Concat image datasets with different size and number of channels

Good evening everyone,

I got a problem with loading multiple datasets and did not find a solution so far.
For loading multiple datasets into one dataloader I can use the ConcatDataset class, but how do I concatenate e.g. CIFAR10 and MNIST. For this I would have CIFAR10 to resize and convert to grayscale without applying the transformations to MNIST.

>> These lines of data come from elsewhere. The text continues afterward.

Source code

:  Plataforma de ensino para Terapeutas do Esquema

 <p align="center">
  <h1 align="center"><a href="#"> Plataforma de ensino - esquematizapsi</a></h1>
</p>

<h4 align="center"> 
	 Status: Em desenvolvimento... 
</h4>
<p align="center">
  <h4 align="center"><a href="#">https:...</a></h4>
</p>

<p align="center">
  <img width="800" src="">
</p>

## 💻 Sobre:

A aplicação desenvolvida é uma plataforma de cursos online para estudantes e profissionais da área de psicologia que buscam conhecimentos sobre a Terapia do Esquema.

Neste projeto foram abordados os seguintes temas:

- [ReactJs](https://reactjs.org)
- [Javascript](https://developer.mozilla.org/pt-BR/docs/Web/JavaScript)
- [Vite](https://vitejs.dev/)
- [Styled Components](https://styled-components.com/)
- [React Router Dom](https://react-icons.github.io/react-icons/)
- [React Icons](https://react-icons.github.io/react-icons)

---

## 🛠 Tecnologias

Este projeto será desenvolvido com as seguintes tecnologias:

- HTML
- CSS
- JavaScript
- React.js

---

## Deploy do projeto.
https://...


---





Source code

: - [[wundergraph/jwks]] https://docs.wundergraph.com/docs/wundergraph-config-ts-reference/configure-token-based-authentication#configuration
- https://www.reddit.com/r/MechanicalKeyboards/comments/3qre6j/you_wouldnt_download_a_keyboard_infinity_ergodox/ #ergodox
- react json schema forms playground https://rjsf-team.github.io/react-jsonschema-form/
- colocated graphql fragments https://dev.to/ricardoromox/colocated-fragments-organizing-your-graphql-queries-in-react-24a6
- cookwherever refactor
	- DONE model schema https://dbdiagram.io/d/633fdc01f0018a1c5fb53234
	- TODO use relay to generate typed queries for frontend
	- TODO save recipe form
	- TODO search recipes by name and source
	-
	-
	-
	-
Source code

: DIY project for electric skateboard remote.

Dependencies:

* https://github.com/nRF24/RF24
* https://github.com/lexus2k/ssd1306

Any ideas on how to do that?

You could specify the transformations for each dataset.
This code should work:

mnist = datasets.MNIST(
    root='/home/ptrblck/python/data',
    download=False,
    transform=transforms.Compose([
        transforms.ToTensor()
    ])
)

cifar = datasets.CIFAR10(
    root='/home/ptrblck/python/data',
    download=False,
    transform=transforms.Compose([
        transforms.Grayscale(),
        transforms.Resize(28),
        transforms.ToTensor()
    ])
)

dataset = ConcatDataset((mnist, cifar))

As you can see transforms.Resize and transforms.Grayscale was only applied for the CIFAR10 dataset.

Oh yes of course, I am really a blockhead. :grin:
Thanks!

Can you concatenate the targets using this approach? If not, how do we go about it?

ConcatDataset will concatenate all passed Datasets keeping their samples and targets.